= Pero Ferrús =

Castilian poet

Pero Ferrús (also written as Pedro Ferrús, Pero Ferruz, Pero Ferrus) (fl. 1380) was a Castilian poet. He lived in Alcalá de Henares.

Ferrús was a Marrano, having converted to Christianity from Judaism. The reasons for conversion by Marranos were various, but it did offer opportunities for advancement within the Christian world. Like several Marrano writers (such as Juan de Valladolid), Ferrús simulated the Christian faith while mocking his former co-religionists in his poetry. In Cantiga 302, he describes himself as being exhausted, seeking rest in a synagogue. Unfortunately, this sleep is disturbed by "Jews with long beards and slovenly garments come thither for early morning prayer." Ferrús himself wrote a poem through which the Jewish community in Alcalá could respond to his jests. In Cantiga 303, they consider his poetry as proceeding from a lengua juglara ("buffoon tongue").
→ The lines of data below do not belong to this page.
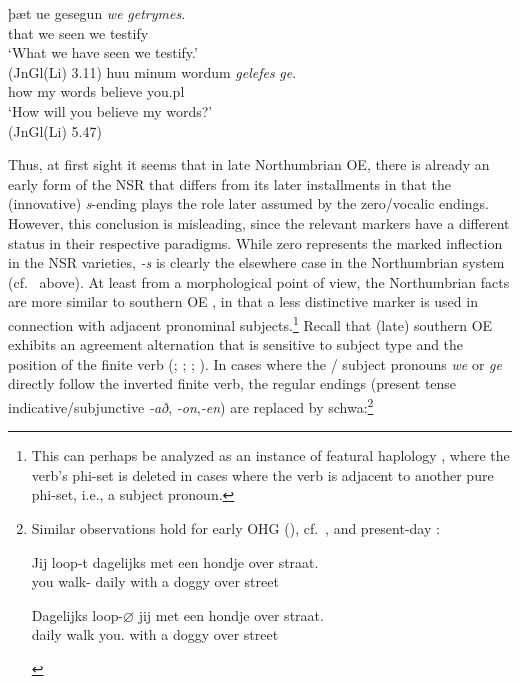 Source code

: \documentclass[output=paper]{langsci/langscibook}
\begin{document}
\ea
\ea
\label{exwege1}
\gll þæt ue gesegun \textit{we} \textit{getrymes}.\\
that we seen we testify\\
\glt`What we have seen we testify.'\\
(JnGl(Li) 3.11)
\ex
\gll huu minum wordum \textit{gelefes} \textit{ge}.\\
how my words believe you.pl\\
\glt `How will you believe my words?'\\
(JnGl(Li) 5.47)
\z
\z

Thus, at first sight it seems that in late Northumbrian \gls{OE}, there is
already an early form of the \gls{NSR} that differs from its later installments
in that the (innovative) \emph{s}-ending plays the role later assumed by the
zero/vocalic endings. However, this conclusion is misleading, since the
relevant markers have a different status in their respective paradigms. While
zero represents the marked inflection in the \gls{NSR} varieties, \emph{-s} is
clearly the elsewhere case in the Northumbrian  system (cf.\
 above). At least from a morphological point of view, the
Northumbrian facts are more similar to southern \gls{OE} ,
in that a less distinctive \isi{agreement} marker is used in connection with adjacent
pronominal subjects.\footnote{This can perhaps be analyzed as an instance of
    featural haplology \citep{Nevins:2012}, where the verb's phi-set is deleted
    in cases where the verb is adjacent to another pure phi-set, i.e., a
subject pronoun.}  Recall that (late) southern \gls{OE} exhibits an
agreement alternation that is sensitive to subject type and the position of
the finite verb (\citealt[15]{Jespersenpart4:1949};
\citealt[42]{QuirkWrenn:1955}; \citealt[296]{Campbell:1959};
\citealt{vanGelderen:2000}). In cases where the \Fpl/\Spl{} subject
pronouns \emph{we} or \emph{ge} directly follow the inverted finite verb,
the regular \isi{agreement} endings (present tense indicative/subjunctive
\emph{-að}, \emph{-on},\emph{-en}) are replaced by schwa:\footnote{Similar
    observations hold for early \gls{OHG} (\Fpl{}), cf.\
    \citet[262]{BrauneReiffenstein:2004}, and present-day 
    \citep[193]{AckNel:2004}:

    \begin{exe}
        \gll  Jij loop-t  dagelijks met een hondje over straat.\\
        you walk-\Ssg{} daily   with a  doggy over street\\
        \glt

        \gll Dagelijks loop-{$\varnothing$} jij  met een hondje over straat.\\
        daily   walk  you.\Pl{} with a  doggy over street\\
\end{exe}}
\end{document}
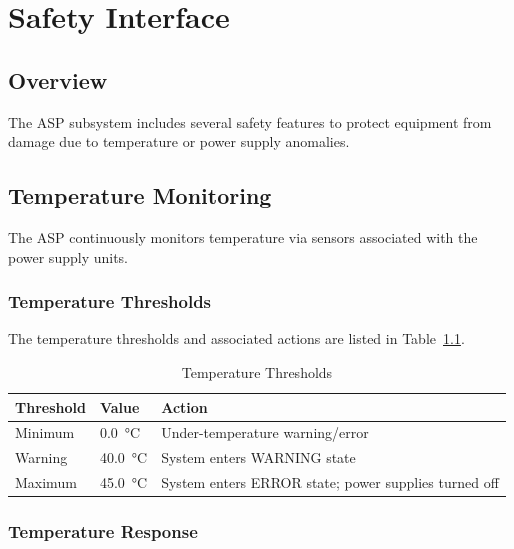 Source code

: 
\chapter{Safety Interface}
\label{sec:safety}

\section{Overview}

The ASP subsystem includes several safety features to protect equipment from damage due to temperature or power supply anomalies.

\section{Temperature Monitoring}

The ASP continuously monitors temperature via sensors associated with the power supply units.

\subsection{Temperature Thresholds}

The temperature thresholds and associated actions are listed in Table~\ref{tab:temp-thresholds}.

\begin{table}[htbp]
    \centering
    \caption{Temperature Thresholds}
    \label{tab:temp-thresholds}
    \begin{tabular}{lll}
        \toprule
        \textbf{Threshold} & \textbf{Value} & \textbf{Action} \\
        \midrule
        Minimum & \SI{0.0}{\degreeCelsius} & Under-temperature warning/error \\
        Warning & \SI{40.0}{\degreeCelsius} & System enters WARNING state \\
        Maximum & \SI{45.0}{\degreeCelsius} & System enters ERROR state; power supplies turned off \\
        \bottomrule
    \end{tabular}
\end{table}

\subsection{Temperature Response}

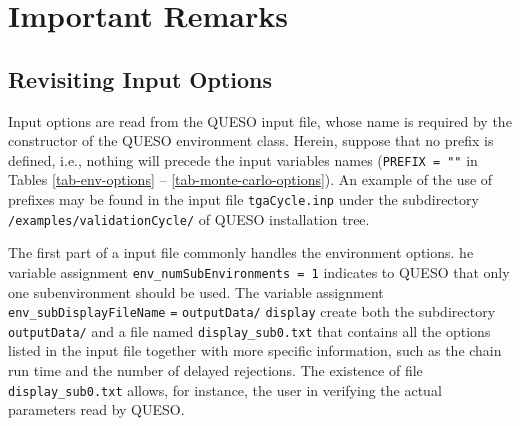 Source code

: \chapter{Important Remarks}


\section{Revisiting Input Options}\label{sec:revisiting_input}

Input options are read from the QUESO input file, whose name is required by the constructor of the QUESO environment class. Herein, suppose that no prefix is defined, i.e., nothing will precede the input variables names (\verb+PREFIX = ""+ in Tables \ref{tab-env-options} -- \ref{tab-monte-carlo-options}). An example of the use of prefixes may be found in the input file \texttt{tgaCycle.inp} under the subdirectory  \texttt{/examples/validationCycle/} of QUESO installation tree.

The first part of a input file commonly handles the environment options. he variable assignment \verb+env_numSubEnvironments = 1+ indicates to QUESO that only one subenvironment should be used. The variable assignment \texttt{env\_subDisplayFileName} \texttt{=} \texttt{outputData/} \texttt{display} create both the subdirectory \verb+outputData/+ and a file named \verb+display_sub0.txt+ that contains all the options listed in the input file together with more specific information, such as the chain run time and the number of delayed rejections. The existence of file  \verb+display_sub0.txt+  allows, for instance, the user in verifying the actual parameters read by QUESO.


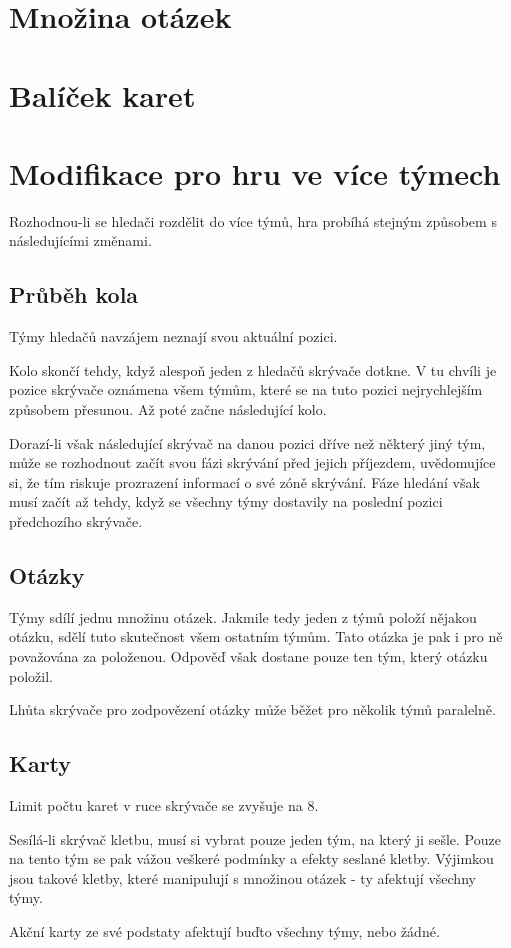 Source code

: \documentclass{book}
\begin{document}
\section{Množina otázek}\label{otázky}



\section{Balíček karet}\label{karty}



\section{Modifikace pro hru ve více týmech}\label{týmy}

Rozhodnou-li se hledači rozdělit do více týmů, hra probíhá stejným způsobem s následujícími změnami.

\subsection{Průběh kola}

Týmy hledačů navzájem neznají svou aktuální pozici.

Kolo skončí tehdy, když alespoň jeden z hledačů skrývače dotkne. V tu chvíli je pozice skrývače oznámena všem týmům, které se na tuto pozici nejrychlejším způsobem přesunou. Až poté začne následující kolo.

Dorazí-li však následující skrývač na danou pozici dříve než některý jiný tým, může se rozhodnout začít svou fázi skrývání před jejich příjezdem, uvědomujíce si, že tím riskuje prozrazení informací o své zóně skrývání. Fáze hledání však musí začít až tehdy, když se všechny týmy dostavily na poslední pozici předchozího skrývače.

\subsection{Otázky}

Týmy sdílí jednu množinu otázek. Jakmile tedy jeden z týmů položí nějakou otázku, sdělí tuto skutečnost všem ostatním týmům. Tato otázka je pak i pro ně považována za položenou. Odpověď však dostane pouze ten tým, který otázku položil.

Lhůta skrývače pro zodpovězení otázky může běžet pro několik týmů paralelně.

\subsection{Karty}

Limit počtu karet v ruce skrývače se zvyšuje na 8.

Sesílá-li skrývač kletbu, musí si vybrat pouze jeden tým, na který ji sešle. Pouze na tento tým se pak vážou veškeré podmínky a efekty seslané kletby. Výjimkou jsou takové kletby, které manipulují s množinou otázek - ty afektují všechny týmy.

Akční karty ze své podstaty afektují buďto všechny týmy, nebo žádné.
\end{document}
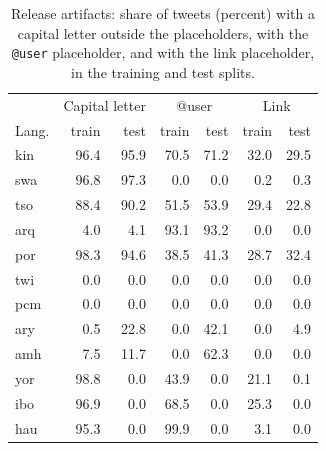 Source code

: \documentclass[11pt]{article}
\begin{document}
\begin{table}[t]
\centering
\scriptsize
\setlength{\tabcolsep}{3.5pt}
\begin{tabular}{lrrrrrr}
\toprule
 & \multicolumn{2}{c}{Capital letter} & \multicolumn{2}{c}{@user} & \multicolumn{2}{c}{Link} \\
Lang. & train & test & train & test & train & test \\
\midrule
kin & 96.4 & 95.9 & 70.5 & 71.2 & 32.0 & 29.5 \\
swa & 96.8 & 97.3 & 0.0 & 0.0 & 0.2 & 0.3 \\
tso & 88.4 & 90.2 & 51.5 & 53.9 & 29.4 & 22.8 \\
arq & 4.0 & 4.1 & 93.1 & 93.2 & 0.0 & 0.0 \\
por & 98.3 & 94.6 & 38.5 & 41.3 & 28.7 & 32.4 \\
twi & 0.0 & 0.0 & 0.0 & 0.0 & 0.0 & 0.0 \\
pcm & 0.0 & 0.0 & 0.0 & 0.0 & 0.0 & 0.0 \\
ary & 0.5 & 22.8 & 0.0 & 42.1 & 0.0 & 4.9 \\
amh & 7.5 & 11.7 & 0.0 & 62.3 & 0.0 & 0.0 \\
yor & 98.8 & 0.0 & 43.9 & 0.0 & 21.1 & 0.1 \\
ibo & 96.9 & 0.0 & 68.5 & 0.0 & 25.3 & 0.0 \\
hau & 95.3 & 0.0 & 99.9 & 0.0 & 3.1 & 0.0 \\
\bottomrule
\end{tabular}
\caption{Release artifacts: share of tweets (percent) with a capital letter outside the placeholders, with the \texttt{@user} placeholder, and with the link placeholder, in the training and test splits.}
\label{tab:artifacts}
\end{table}
\end{document}
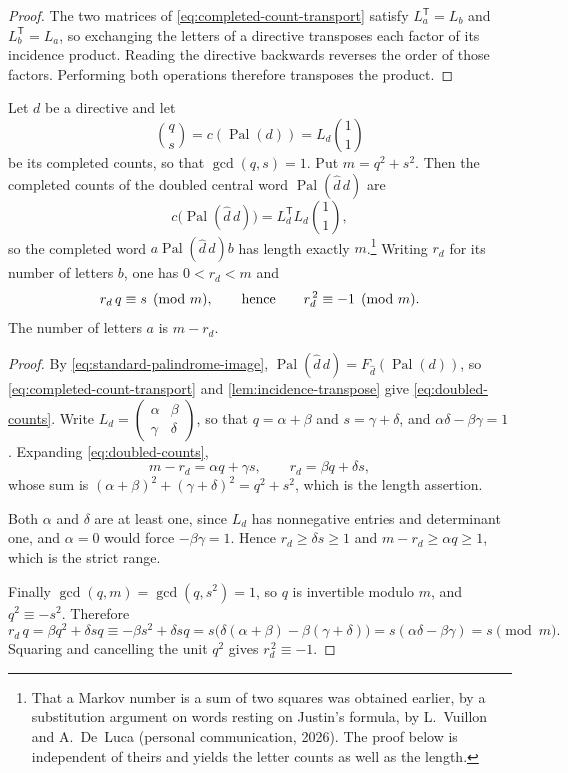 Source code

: \begin{proof}
The two matrices of \eqref{eq:completed-count-transport} satisfy
$L_a^{\mathsf T}=L_b$ and $L_b^{\mathsf T}=L_a$, so exchanging the
letters of a directive transposes each factor of its incidence product.
Reading the directive backwards reverses the order of those factors.
Performing both operations therefore transposes the product.
\end{proof}

\begin{proposition}
\label{prop:doubled-directive-counts}
Let $d$ be a directive and let
$$
 \binom qs=c(\operatorname{Pal}(d))=L_d\binom11
$$
be its completed counts, so that $\gcd(q,s)=1$. Put
$m=q^2+s^2$. Then the completed counts of the doubled central word
$\operatorname{Pal}(\widehat d\,d)$ are
\begin{equation}\label{eq:doubled-counts}
 c\bigl(\operatorname{Pal}(\widehat d\,d)\bigr)
 =L_d^{\mathsf T}L_d\binom11 ,
\end{equation}
so the completed word $a\operatorname{Pal}(\widehat d\,d)b$ has length
exactly $m$.\footnote{That a Markov number is a sum of two squares was
obtained earlier, by a substitution argument on words resting on Justin's
formula, by L.~Vuillon and A.~De~Luca (personal communication, 2026). The
proof below is independent of theirs and yields the letter counts as well as
the length.} Writing $r_d$ for its number of letters $b$, one has
$0<r_d<m$ and
\begin{equation}\label{eq:doubled-root}
 r_d\,q\equiv s \pmod m,
 \qquad\hbox{hence}\qquad r_d^{\,2}\equiv-1\pmod m .
\end{equation}
The number of letters $a$ is $m-r_d$.
\end{proposition}

\begin{proof}
By \eqref{eq:standard-palindrome-image},
$\operatorname{Pal}(\widehat d\,d)=F_{\widehat d}(\operatorname{Pal}(d))$,
so \eqref{eq:completed-count-transport} and
\cref{lem:incidence-transpose} give \eqref{eq:doubled-counts}. Write
$L_d=\left(\begin{smallmatrix}\alpha&\beta\\\gamma&\delta\end{smallmatrix}\right)$,
so that $q=\alpha+\beta$ and $s=\gamma+\delta$, and
$\alpha\delta-\beta\gamma=1$. Expanding \eqref{eq:doubled-counts},
$$
 m-r_d=\alpha q+\gamma s,\qquad r_d=\beta q+\delta s,
$$
whose sum is $(\alpha+\beta)^2+(\gamma+\delta)^2=q^2+s^2$, which is the
length assertion.

Both $\alpha$ and $\delta$ are at least one, since $L_d$ has nonnegative
entries and determinant one, and $\alpha=0$ would force
$-\beta\gamma=1$. Hence $r_d\geqslant\delta s\geqslant1$ and
$m-r_d\geqslant\alpha q\geqslant1$, which is the strict range.

Finally $\gcd(q,m)=\gcd(q,s^2)=1$, so $q$ is invertible modulo $m$, and
$q^2\equiv-s^2$. Therefore
$$
 r_d\,q=\beta q^2+\delta sq
 \equiv-\beta s^2+\delta sq
 =s\bigl(\delta(\alpha+\beta)-\beta(\gamma+\delta)\bigr)
 =s(\alpha\delta-\beta\gamma)=s \pmod m .
$$
Squaring and cancelling the unit $q^2$ gives $r_d^{\,2}\equiv-1$.
\end{proof}


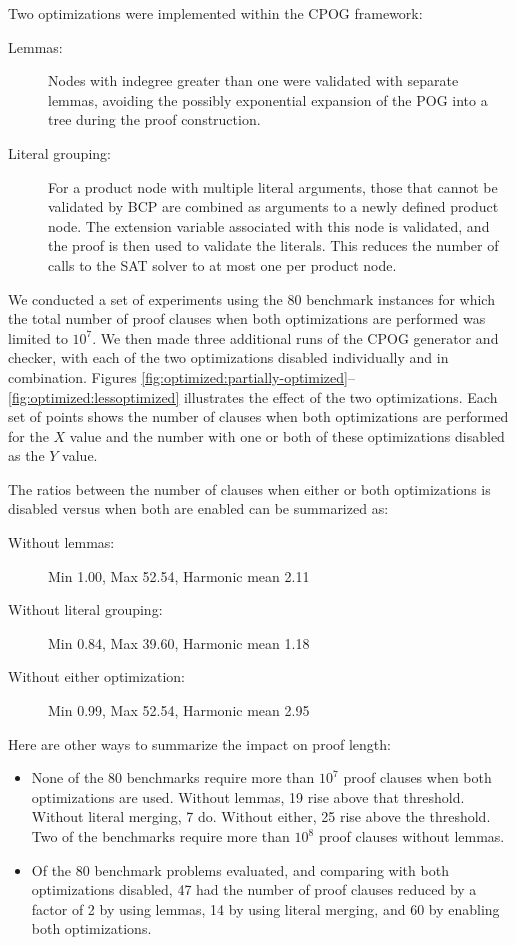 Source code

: \documentclass[letterpaper,USenglish,cleveref, autoref, thm-restate]{lipics-v2021}
\begin{document}
Two optimizations were implemented within the CPOG framework:
\begin{description}
\item[Lemmas:] Nodes with indegree greater than one were validated with separate lemmas, avoiding the possibly exponential expansion of the POG into a tree during the proof construction.

\item[Literal grouping:] For a product node with multiple literal
  arguments, those that cannot be validated by BCP are combined as
  arguments to a newly defined product node.  The extension variable
  associated with this node is validated, and the proof is then used
  to validate the literals.  This reduces the number of
  calls to the SAT solver to at most one per product node.
\end{description}





We conducted a set of experiments using the 80 benchmark instances for
which the total number of proof clauses when both optimizations are
performed was limited to $10^7$.  We then made three additional runs
of the CPOG generator and checker, with each of the two optimizations
disabled individually and in combination.  Figures
\ref{fig:optimized:partially-optimized}--\ref{fig:optimized:lessoptimized} illustrates the effect of the two
optimizations.  Each set of points shows the number of clauses when
both optimizations are performed for the $X$ value and the number with
one or both of these optimizations disabled as the $Y$ value.

The ratios between the number of clauses when either or both optimizations is disabled versus when both are enabled can be summarized as:
\begin{description}
\item[Without lemmas:] Min 1.00, Max 52.54, Harmonic mean 2.11
\item[Without literal grouping:] Min 0.84, Max 39.60, Harmonic mean 1.18
\item[Without either optimization:] Min 0.99, Max 52.54, Harmonic mean 2.95
\end{description}

Here are other ways to summarize the impact on proof length:
\begin{itemize}
\item None of the 80 benchmarks require more than $10^7$
proof clauses when both optimizations are used.  Without lemmas, 19
rise above that threshold.  Without literal merging, 7 do.  Without
either, 25 rise above the threshold.  Two of the benchmarks require
more than $10^8$ proof clauses without lemmas.
\item
  Of the 80 benchmark problems evaluated, and comparing with both
  optimizations disabled, 47 had the number of proof clauses reduced
  by a factor of 2 by using lemmas, 14 by using literal merging, and
  60 by enabling both optimizations.
\end{itemize}
\end{document}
Ferrús wrote his poetry in the Provençal style, during a time in which this style was exceedingly popular at the Castilian court. His poetry celebrates the reign and accomplishments of Henry II of Castile. Ferrús makes an early reference to chivalric romances when he compares, for example, his love for his lady with the riches owned by Rrey Lysuarte (King Lisuarte). He is thus known to have read the popular romance Amadis of Gaul. His contemporary Pero López de Ayala is also known to have read this romance.

==Compositions==
His poetic compositions appear in the Cancionero de Baena (301-305).

301.	Untitled (in the style of Provençal and Galician poetry).

302.	Cantiga de Pero Ferruz para los rabíes ("Pero Ferruz's cantiga for the rabbis"). (This poem is thought to have been written prior to the anti-Semitic riots of 1388-1391, due to the tongue-in-cheek humor present in the poet's complaints about his former co-religionists and in the rabbis' response, which would have been impossible towards the end of the century).

303.	Respuesta de los rabíes a Perro Ferruz ("The rabbis' response to Perro Ferruz"). (Most likely written by Ferrús himself).

304.	Dezir de Pero Ferruz al Rey don Enrique (1379; written in the year of Henry's death). "Dezir" can be translated as a piece of friendly advice.

305.	Dezir de Pero Ferruz a Pero López de Ayala (between 1379 and 1390; this cantiga combines the theme of the good life in Castile with a series of loores, or lyric paeans, to a series of Greek, Roman, Biblical, chivalric, and Arab heroes. These include Geryon, Cacus, Scipio Africanus, Joshua, King David, Arthur, Galahad, Roland, Amadis de Gaula, Saladin, Bernardo del Carpio, El Cid, and Ferdinand III of Castile. The list culminates with a mention of Henry II of Castile).

==Sources==
- Brian Dutton, Joaquín González Cuenca (editors), Cancionero de Juan Alfonso de Baena (Madrid: Visor Libros, 1993), 534-544.
- Enciclopedia Universal Sopena, Tomo Cuarto (Barcelona: Editorial Ramon Sopena, S.A., 1963), 3545.